If you’re looking for EVE-NG please follow the link.

Below you can read a brief summary about my softwares, and the architecture of the UNetLabv2.

Basically UNetLabv2 has the same UNetLab features, plus:

  • thousands of nodes for each lab;
  • labs distributed between dozens of physical or virtual nodes;
  • unlimited running labs for each user;
  • support for Ansible/NAPALM/… automation tools

Previously on WebIOL/iou-web/UNL/UNetLab/EVE-NG

At the end of 2011, I needed a tool to emulate networks. Prerequisites were:

  • portability: labs must be exportable and importable;
  • stability: running labs must be stable, avoiding crash;
  • performance: labs must be able to run into a cheap laptop or into a VM.

GNS3 was the only available option, and it couldn’t satisfy all prerequisites. I decided to develop a new network emulation software based on IOL (IOS on Linux, by Cisco). I knew many Cisco guys, and I would loved to be part of Cisco family, sooner or later. In the meantime I realized Cisco developed internally a similar software, called WebIOL.

WebIOL was developed in Perl and released for Cisco employers only. It contained some basic labs from Cisco 360 program.

After a couple of alpha version, on January 23th (2012) iou-web has been released to the public. iou-web (not webiou or web-iou) was developed in PHP and in few months counted hundreds of users worldwide. If GNS3 supported real IOSes only (via Dynamips), iou-web supported IOL only. But because IOL was faster than Dynamips, many users preferred iou-web.
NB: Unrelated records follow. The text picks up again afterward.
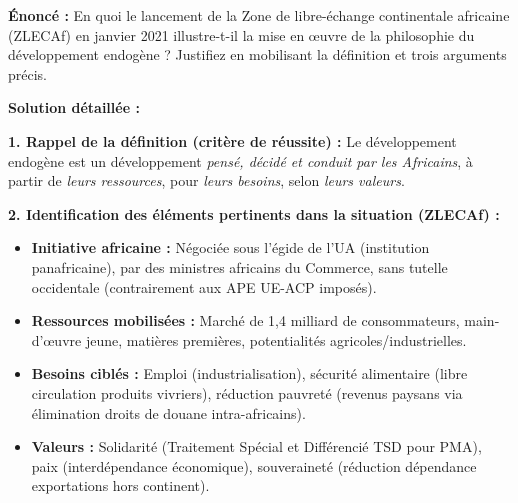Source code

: \documentclass[11pt]{article}
\newcommand{\cle}[1]{{\popxbold\color{popdark}#1}}
\begin{document}
\begin{exoresolu}
\textbf{Énoncé :} En quoi le lancement de la Zone de libre-échange continentale africaine (ZLECAf) en janvier 2021 illustre-t-il la mise en œuvre de la philosophie du développement endogène ? Justifiez en mobilisant la définition et trois arguments précis.

\tcblower
\textbf{Solution détaillée :}

\textbf{1. Rappel de la définition (critère de réussite) :}
Le développement endogène est un développement \emph{pensé, décidé et conduit par les Africains}, à partir de \emph{leurs ressources}, pour \emph{leurs besoins}, selon \emph{leurs valeurs}.

\textbf{2. Identification des éléments pertinents dans la situation (ZLECAf) :}
\begin{itemize}
    \item \textbf{Initiative africaine :} Négociée sous l'égide de l'UA (institution panafricaine), par des ministres africains du Commerce, sans tutelle occidentale (contrairement aux APE UE-ACP imposés).
    \item \textbf{Ressources mobilisées :} Marché de 1,4 milliard de consommateurs, main-d'œuvre jeune, matières premières, potentialités agricoles/industrielles.
    \item \textbf{Besoins ciblés :} Emploi (industrialisation), sécurité alimentaire (libre circulation produits vivriers), réduction pauvreté (revenus paysans via élimination droits de douane intra-africains).
    \item \textbf{Valeurs :} Solidarité (Traitement Spécial et Différencié \cle{TSD} pour PMA), paix (interdépendance économique), souveraineté (réduction dépendance exportations hors continent).
\end{itemize}


\end{exoresolu}
\end{document}
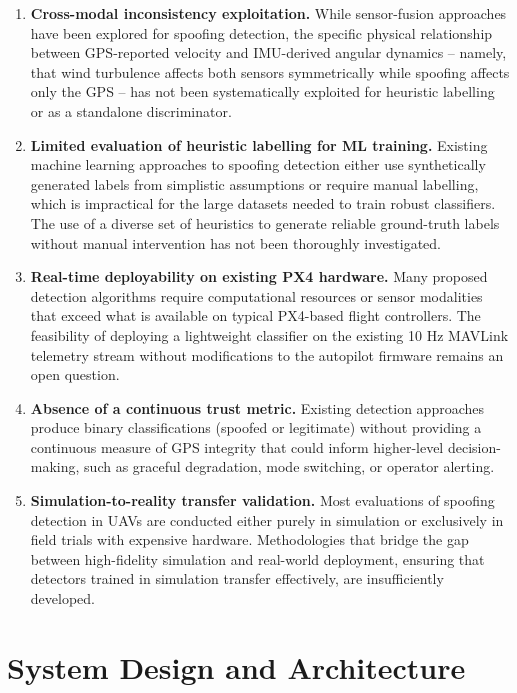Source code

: \documentclass[electronics,article,accept,moreauthors]{Definitions/mdpi}
\begin{document}
\begin{enumerate}
\item \textbf{Cross-modal inconsistency exploitation.} While sensor-fusion approaches have been explored for spoofing detection, the specific physical relationship between GPS-reported velocity and IMU-derived angular dynamics -- namely, that wind turbulence affects both sensors symmetrically while spoofing affects only the GPS -- has not been systematically exploited for heuristic labelling or as a standalone discriminator.

\item \textbf{Limited evaluation of heuristic labelling for ML training.} Existing machine learning approaches to spoofing detection either use synthetically generated labels from simplistic assumptions or require manual labelling, which is impractical for the large datasets needed to train robust classifiers. The use of a diverse set of heuristics to generate reliable ground-truth labels without manual intervention has not been thoroughly investigated.

\item \textbf{Real-time deployability on existing PX4 hardware.} Many proposed detection algorithms require computational resources or sensor modalities that exceed what is available on typical PX4-based flight controllers. The feasibility of deploying a lightweight classifier on the existing 10 Hz MAVLink telemetry stream without modifications to the autopilot firmware remains an open question.

\item \textbf{Absence of a continuous trust metric.} Existing detection approaches produce binary classifications (spoofed or legitimate) without providing a continuous measure of GPS integrity that could inform higher-level decision-making, such as graceful degradation, mode switching, or operator alerting.

\item \textbf{Simulation-to-reality transfer validation.} Most evaluations of spoofing detection in UAVs are conducted either purely in simulation or exclusively in field trials with expensive hardware. Methodologies that bridge the gap between high-fidelity simulation and real-world deployment, ensuring that detectors trained in simulation transfer effectively, are insufficiently developed.
\end{enumerate}

\section{System Design and Architecture}
\label{sec:systemdesign}
\end{document}

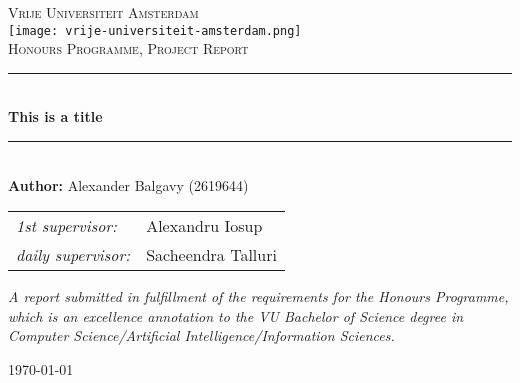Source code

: \def\theauthor{Alexander Balgavy (2619644)}
\def\thetitle{This is a title}
\def\thedate{\today}
\def\theinstitution{Vrije Universiteit Amsterdam}
\def\thesubject{Honours Programme, Project Report}

\begin{titlepage}
    \newcommand{\HRule}{\rule{0.8\linewidth}{0.2mm}}

    \centering

    \vspace*{6em}

    \textsc{\large \theinstitution}\\[1em]

    \texttt{[image: vrije-universiteit-amsterdam.png]}\\
    \vspace{4em}
    \textsc{\Large \thesubject}\\
    \vspace{4em}

    \HRule\\[0.7cm]

    {\huge\bfseries \thetitle}\\[0.4cm]

    \HRule\\[1.5cm]

    {\Large \textbf{Author:} \theauthor}\\
    \vspace{2em}
    \begin{minipage}{0.7\textwidth}
      \large
      \centering
      \begin{tabular}{ l l }
        \textit{1st supervisor:}      & Alexandru Iosup\\
        \textit{daily supervisor:}    & Sacheendra Talluri\\
      \end{tabular}
    \end{minipage}

    \vfill
    \begin{minipage}{0.8\textwidth}
      \centering
      \textit{\large
        A report submitted in fulfillment of the requirements for the Honours Programme, which is an excellence annotation to the VU Bachelor of Science
        degree in Computer Science/Artificial Intelligence/Information Sciences.
      }
    \end{minipage}

    \vspace{2em}
    {\large\today}

    \vspace{4em}
\end{titlepage}
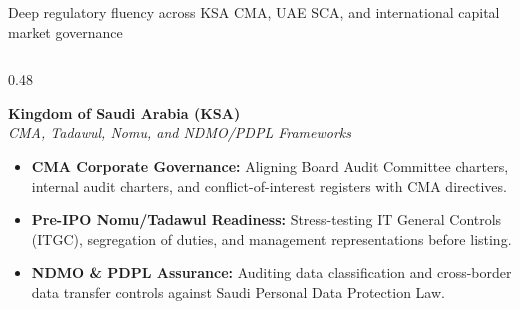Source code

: \documentclass[aspectratio=169, 8pt]{beamer}
\begin{document}
\begin{frame}{Deep regulatory fluency across KSA CMA, UAE SCA, and international capital market governance}
    \vspace{-0.15cm}
    \begin{columns}[T]
        \begin{column}{0.48\textwidth}
            \begin{tcolorbox}[colback=cardBg, colframe=cardBorder, arc=1pt, boxrule=0.5pt, left=4pt, right=4pt, top=3pt, bottom=3pt]
                \textbf{\normalsize \color{terracotta} Kingdom of Saudi Arabia (KSA)} \\
                \textit{\scriptsize \color{textMuted} CMA, Tadawul, Nomu, and NDMO/PDPL Frameworks}
            \end{tcolorbox}
            \vspace{0.1cm}
            \begin{itemize}
                \setlength{\itemsep}{2.5pt}
                \item \textbf{CMA Corporate Governance:} Aligning Board Audit Committee charters, internal audit charters, and conflict-of-interest registers with CMA directives.
                \item \textbf{Pre-IPO Nomu/Tadawul Readiness:} Stress-testing IT General Controls (ITGC), segregation of duties, and management representations before listing.
                \item \textbf{NDMO \& PDPL Assurance:} Auditing data classification and cross-border data transfer controls against Saudi Personal Data Protection Law.
            \end{itemize}
        \end{column}
        

\end{columns}
\end{frame}
\end{document}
In 2013 I realized iou-web was too limited, I needed a “unified” way to emulate a network, including firewalls, load-balancers and so on. Moreover multicasting using IOL was bugged. I had more prerequisites:

  • include vendor virtual appliances in labs;
  • include real IOS in labs;
  • include (possibly) emulators from different vendors;
  • multi-user.

I entirely rewrote iou-web to make an extendable network emulator system. The idea was:

  • each node (emulated device) must be attached to a common layer;
  • a nice common layer could be an Ethernet Linux bridge (OVS was supported too).

On October 6th (2014) UNetLab has been released to the public. Developed in PHP using a REST API framework, and a single page application (jQuery). In few months I was able to count five to six hundreds of daily users. I would name it UNL, but the website wasn’t free.

Initially I had the idea to include Huawei eNSP, but because eNSP nodes expect a particular string, no one was able to run eNSP nodes outside eNSP.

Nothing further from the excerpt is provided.